Set down, exactly as written, every line from the one containing "Every 5 minutes CRDS\_server/host/monitor\_reprocessing" through the end of the listing.
- - -
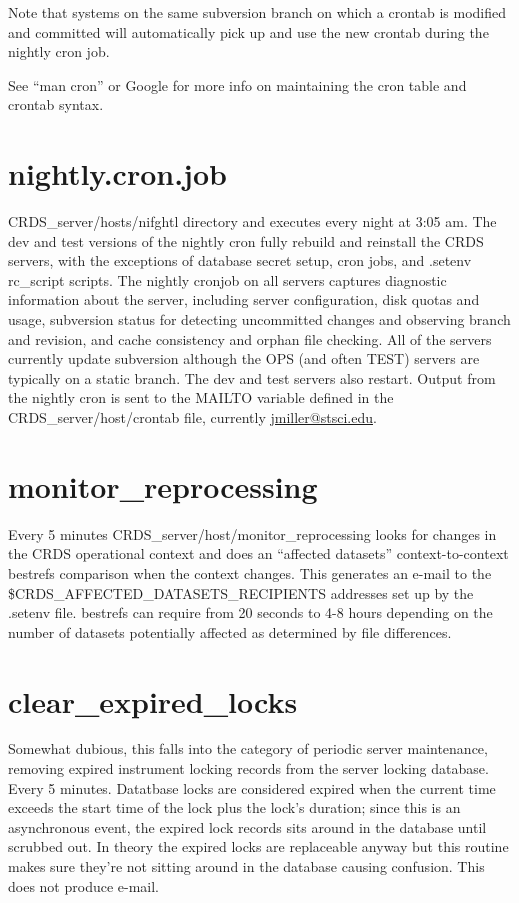 \documentclass[letterpaper,10pt,english]{sphinxmanual}
\begin{document}
Note that systems on the same subversion branch on which a crontab is modified and committed will automatically pick
up and use the new crontab during the nightly cron job.

See ``man cron'' or Google for more info on maintaining the cron table and crontab syntax.


\section{nightly.cron.job}
\label{server_guide:nightly-cron-job}
CRDS\_server/hosts/nifghtl directory and executes every night at 3:05 am.  The dev and test versions
of the nightly cron fully rebuild and reinstall the CRDS servers,  with the exceptions of database secret setup,
cron jobs, and .setenv rc\_script scripts.   The nightly cronjob on all servers captures diagnostic information about
the server,  including server configuration, disk quotas and usage, subversion status for detecting uncommitted
changes and observing branch and revision, and cache consistency and orphan file checking.   All of the servers
currently update subversion although the OPS (and often TEST) servers are typically on a static branch.   The dev
and test servers also restart.  Output from the nightly cron is sent to the MAILTO variable defined in the
CRDS\_server/host/crontab file,  currently \href{mailto:jmiller@stsci.edu}{jmiller@stsci.edu}.


\section{monitor\_reprocessing}
\label{server_guide:monitor-reprocessing}
Every 5 minutes CRDS\_server/host/monitor\_reprocessing looks for changes in the CRDS operational context and
does an ``affected datasets'' context-to-context bestrefs comparison when the context changes.   This generates
an e-mail to the \$CRDS\_AFFECTED\_DATASETS\_RECIPIENTS addresses set up by the .setenv file.   bestrefs can require
from 20 seconds to 4-8 hours depending on the number of datasets potentially affected as determined by file
differences.


\section{clear\_expired\_locks}
\label{server_guide:clear-expired-locks}
Somewhat dubious,  this falls into the category of periodic server maintenance,  removing expired instrument locking
records from the server locking database.   Every 5 minutes.  Datatbase locks are considered expired when the current
time exceeds the start time of the lock plus the lock's duration;  since this is an asynchronous event,  the expired
lock records sits around in the database until scrubbed out.   In theory the expired locks are replaceable anyway
but this  routine makes sure they're not sitting around in the database causing confusion.  This does not produce e-mail.
\end{document}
- - -
== FINISHED TASK ==
Every 5 minutes CRDS\_server/host/monitor\_reprocessing looks for changes in the CRDS operational context and
does an ``affected datasets'' context-to-context bestrefs comparison when the context changes.   This generates
an e-mail to the \$CRDS\_AFFECTED\_DATASETS\_RECIPIENTS addresses set up by the .setenv file.   bestrefs can require
from 20 seconds to 4-8 hours depending on the number of datasets potentially affected as determined by file
differences.


\section{clear\_expired\_locks}
\label{server_guide:clear-expired-locks}
Somewhat dubious,  this falls into the category of periodic server maintenance,  removing expired instrument locking
records from the server locking database.   Every 5 minutes.  Datatbase locks are considered expired when the current
time exceeds the start time of the lock plus the lock's duration;  since this is an asynchronous event,  the expired
lock records sits around in the database until scrubbed out.   In theory the expired locks are replaceable anyway
but this  routine makes sure they're not sitting around in the database causing confusion.  This does not produce e-mail.
\end{document}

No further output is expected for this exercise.